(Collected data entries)

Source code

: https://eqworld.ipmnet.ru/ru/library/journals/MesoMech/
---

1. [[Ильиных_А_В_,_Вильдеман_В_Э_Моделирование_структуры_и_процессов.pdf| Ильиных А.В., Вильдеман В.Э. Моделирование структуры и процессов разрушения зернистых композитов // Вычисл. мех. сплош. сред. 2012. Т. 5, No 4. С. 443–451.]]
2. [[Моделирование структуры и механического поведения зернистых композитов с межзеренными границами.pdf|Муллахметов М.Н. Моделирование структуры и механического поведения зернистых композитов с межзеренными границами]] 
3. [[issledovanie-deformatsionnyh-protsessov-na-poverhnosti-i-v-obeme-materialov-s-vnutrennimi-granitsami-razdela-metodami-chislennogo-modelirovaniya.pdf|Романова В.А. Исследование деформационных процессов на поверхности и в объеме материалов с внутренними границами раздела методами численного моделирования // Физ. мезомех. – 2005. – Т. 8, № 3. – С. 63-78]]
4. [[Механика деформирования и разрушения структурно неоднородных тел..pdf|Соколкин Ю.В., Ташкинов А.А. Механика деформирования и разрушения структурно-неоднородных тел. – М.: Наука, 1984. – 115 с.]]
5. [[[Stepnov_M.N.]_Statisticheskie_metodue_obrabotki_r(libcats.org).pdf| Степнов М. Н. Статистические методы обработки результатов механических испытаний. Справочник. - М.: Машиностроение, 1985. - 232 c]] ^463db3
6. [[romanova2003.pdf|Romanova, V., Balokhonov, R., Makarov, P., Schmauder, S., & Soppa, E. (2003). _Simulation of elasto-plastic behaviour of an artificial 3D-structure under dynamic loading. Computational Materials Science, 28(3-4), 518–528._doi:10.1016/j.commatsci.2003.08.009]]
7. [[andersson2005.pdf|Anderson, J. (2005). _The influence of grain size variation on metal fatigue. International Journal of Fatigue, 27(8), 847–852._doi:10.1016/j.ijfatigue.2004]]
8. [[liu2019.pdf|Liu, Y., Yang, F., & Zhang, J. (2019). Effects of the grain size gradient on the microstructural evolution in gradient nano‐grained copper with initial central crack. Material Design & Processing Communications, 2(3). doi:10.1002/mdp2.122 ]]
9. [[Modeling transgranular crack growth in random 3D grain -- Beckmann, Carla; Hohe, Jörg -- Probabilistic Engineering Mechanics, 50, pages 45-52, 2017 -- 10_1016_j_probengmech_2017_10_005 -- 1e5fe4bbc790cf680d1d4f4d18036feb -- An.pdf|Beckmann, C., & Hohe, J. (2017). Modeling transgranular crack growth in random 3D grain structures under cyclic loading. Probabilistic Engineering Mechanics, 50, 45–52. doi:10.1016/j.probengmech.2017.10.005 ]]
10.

> Exercise prompt:
Set down every entry once more, exactly as it was written above.

> Solution for this task:
Source code

: https://eqworld.ipmnet.ru/ru/library/journals/MesoMech/
---

1. [[Ильиных_А_В_,_Вильдеман_В_Э_Моделирование_структуры_и_процессов.pdf| Ильиных А.В., Вильдеман В.Э. Моделирование структуры и процессов разрушения зернистых композитов // Вычисл. мех. сплош. сред. 2012. Т. 5, No 4. С. 443–451.]]
2. [[Моделирование структуры и механического поведения зернистых композитов с межзеренными границами.pdf|Муллахметов М.Н. Моделирование структуры и механического поведения зернистых композитов с межзеренными границами]] 
3. [[issledovanie-deformatsionnyh-protsessov-na-poverhnosti-i-v-obeme-materialov-s-vnutrennimi-granitsami-razdela-metodami-chislennogo-modelirovaniya.pdf|Романова В.А. Исследование деформационных процессов на поверхности и в объеме материалов с внутренними границами раздела методами численного моделирования // Физ. мезомех. – 2005. – Т. 8, № 3. – С. 63-78]]
4. [[Механика деформирования и разрушения структурно неоднородных тел..pdf|Соколкин Ю.В., Ташкинов А.А. Механика деформирования и разрушения структурно-неоднородных тел. – М.: Наука, 1984. – 115 с.]]
5. [[[Stepnov_M.N.]_Statisticheskie_metodue_obrabotki_r(libcats.org).pdf| Степнов М. Н. Статистические методы обработки результатов механических испытаний. Справочник. - М.: Машиностроение, 1985. - 232 c]] ^463db3
6. [[romanova2003.pdf|Romanova, V., Balokhonov, R., Makarov, P., Schmauder, S., & Soppa, E. (2003). _Simulation of elasto-plastic behaviour of an artificial 3D-structure under dynamic loading. Computational Materials Science, 28(3-4), 518–528._doi:10.1016/j.commatsci.2003.08.009]]
7. [[andersson2005.pdf|Anderson, J. (2005). _The influence of grain size variation on metal fatigue. International Journal of Fatigue, 27(8), 847–852._doi:10.1016/j.ijfatigue.2004]]
8. [[liu2019.pdf|Liu, Y., Yang, F., & Zhang, J. (2019). Effects of the grain size gradient on the microstructural evolution in gradient nano‐grained copper with initial central crack. Material Design & Processing Communications, 2(3). doi:10.1002/mdp2.122 ]]
9. [[Modeling transgranular crack growth in random 3D grain -- Beckmann, Carla; Hohe, Jörg -- Probabilistic Engineering Mechanics, 50, pages 45-52, 2017 -- 10_1016_j_probengmech_2017_10_005 -- 1e5fe4bbc790cf680d1d4f4d18036feb -- An.pdf|Beckmann, C., & Hohe, J. (2017). Modeling transgranular crack growth in random 3D grain structures under cyclic loading. Probabilistic Engineering Mechanics, 50, 45–52. doi:10.1016/j.probengmech.2017.10.005 ]]
10.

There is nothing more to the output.